Could you write out the records below exactly, without omitting a line?

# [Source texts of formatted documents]
···

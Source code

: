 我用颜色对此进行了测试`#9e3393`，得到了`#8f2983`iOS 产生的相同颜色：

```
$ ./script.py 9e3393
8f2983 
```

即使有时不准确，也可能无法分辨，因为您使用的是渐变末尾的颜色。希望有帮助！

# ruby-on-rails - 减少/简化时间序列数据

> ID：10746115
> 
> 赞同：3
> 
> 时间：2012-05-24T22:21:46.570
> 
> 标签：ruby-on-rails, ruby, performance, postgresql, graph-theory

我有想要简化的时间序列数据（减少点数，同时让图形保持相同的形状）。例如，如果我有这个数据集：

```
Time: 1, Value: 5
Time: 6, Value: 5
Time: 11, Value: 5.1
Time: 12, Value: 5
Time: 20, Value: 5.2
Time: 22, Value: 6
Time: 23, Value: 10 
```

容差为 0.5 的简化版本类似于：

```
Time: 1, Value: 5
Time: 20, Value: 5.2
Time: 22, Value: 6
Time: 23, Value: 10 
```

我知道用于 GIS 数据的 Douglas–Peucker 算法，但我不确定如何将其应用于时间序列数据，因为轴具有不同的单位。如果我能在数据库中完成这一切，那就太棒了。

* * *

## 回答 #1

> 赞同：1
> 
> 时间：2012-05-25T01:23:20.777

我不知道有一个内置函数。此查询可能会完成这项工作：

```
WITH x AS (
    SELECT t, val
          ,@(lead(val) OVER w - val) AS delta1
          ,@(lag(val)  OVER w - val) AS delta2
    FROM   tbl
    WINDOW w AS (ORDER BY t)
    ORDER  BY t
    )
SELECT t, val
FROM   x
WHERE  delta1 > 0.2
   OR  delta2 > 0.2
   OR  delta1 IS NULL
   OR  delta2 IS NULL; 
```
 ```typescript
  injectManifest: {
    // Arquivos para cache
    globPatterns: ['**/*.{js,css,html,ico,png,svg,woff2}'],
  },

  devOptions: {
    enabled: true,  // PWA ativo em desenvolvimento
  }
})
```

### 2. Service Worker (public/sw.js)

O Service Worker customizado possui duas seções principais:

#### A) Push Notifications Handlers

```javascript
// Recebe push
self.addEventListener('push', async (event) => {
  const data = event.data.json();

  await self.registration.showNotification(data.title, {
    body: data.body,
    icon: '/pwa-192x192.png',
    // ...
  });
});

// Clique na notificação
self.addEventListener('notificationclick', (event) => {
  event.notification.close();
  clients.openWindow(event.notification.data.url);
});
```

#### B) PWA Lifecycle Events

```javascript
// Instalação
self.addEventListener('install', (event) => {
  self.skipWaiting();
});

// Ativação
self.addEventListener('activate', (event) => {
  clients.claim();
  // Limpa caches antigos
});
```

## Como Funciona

···

# [Response below]
Source code

: 我用颜色对此进行了测试`#9e3393`，得到了`#8f2983`iOS 产生的相同颜色：

```
$ ./script.py 9e3393
8f2983 
```

即使有时不准确，也可能无法分辨，因为您使用的是渐变末尾的颜色。希望有帮助！

# ruby-on-rails - 减少/简化时间序列数据

> ID：10746115
> 
> 赞同：3
> 
> 时间：2012-05-24T22:21:46.570
> 
> 标签：ruby-on-rails, ruby, performance, postgresql, graph-theory

我有想要简化的时间序列数据（减少点数，同时让图形保持相同的形状）。例如，如果我有这个数据集：

```
Time: 1, Value: 5
Time: 6, Value: 5
Time: 11, Value: 5.1
Time: 12, Value: 5
Time: 20, Value: 5.2
Time: 22, Value: 6
Time: 23, Value: 10 
```

容差为 0.5 的简化版本类似于：

```
Time: 1, Value: 5
Time: 20, Value: 5.2
Time: 22, Value: 6
Time: 23, Value: 10 
```

我知道用于 GIS 数据的 Douglas–Peucker 算法，但我不确定如何将其应用于时间序列数据，因为轴具有不同的单位。如果我能在数据库中完成这一切，那就太棒了。

* * *

## 回答 #1

> 赞同：1
> 
> 时间：2012-05-25T01:23:20.777

我不知道有一个内置函数。此查询可能会完成这项工作：

```
WITH x AS (
    SELECT t, val
          ,@(lead(val) OVER w - val) AS delta1
          ,@(lag(val)  OVER w - val) AS delta2
    FROM   tbl
    WINDOW w AS (ORDER BY t)
    ORDER  BY t
    )
SELECT t, val
FROM   x
WHERE  delta1 > 0.2
   OR  delta2 > 0.2
   OR  delta1 IS NULL
   OR  delta2 IS NULL; 
```
 ```typescript
  injectManifest: {
    // Arquivos para cache
    globPatterns: ['**/*.{js,css,html,ico,png,svg,woff2}'],
  },

  devOptions: {
    enabled: true,  // PWA ativo em desenvolvimento
  }
})
```

### 2. Service Worker (public/sw.js)

O Service Worker customizado possui duas seções principais:

#### A) Push Notifications Handlers

```javascript
// Recebe push
self.addEventListener('push', async (event) => {
  const data = event.data.json();

  await self.registration.showNotification(data.title, {
    body: data.body,
    icon: '/pwa-192x192.png',
    // ...
  });
});

// Clique na notificação
self.addEventListener('notificationclick', (event) => {
  event.notification.close();
  clients.openWindow(event.notification.data.url);
});
```

#### B) PWA Lifecycle Events

```javascript
// Instalação
self.addEventListener('install', (event) => {
  self.skipWaiting();
});

// Ativação
self.addEventListener('activate', (event) => {
  clients.claim();
  // Limpa caches antigos
});
```

## Como Funciona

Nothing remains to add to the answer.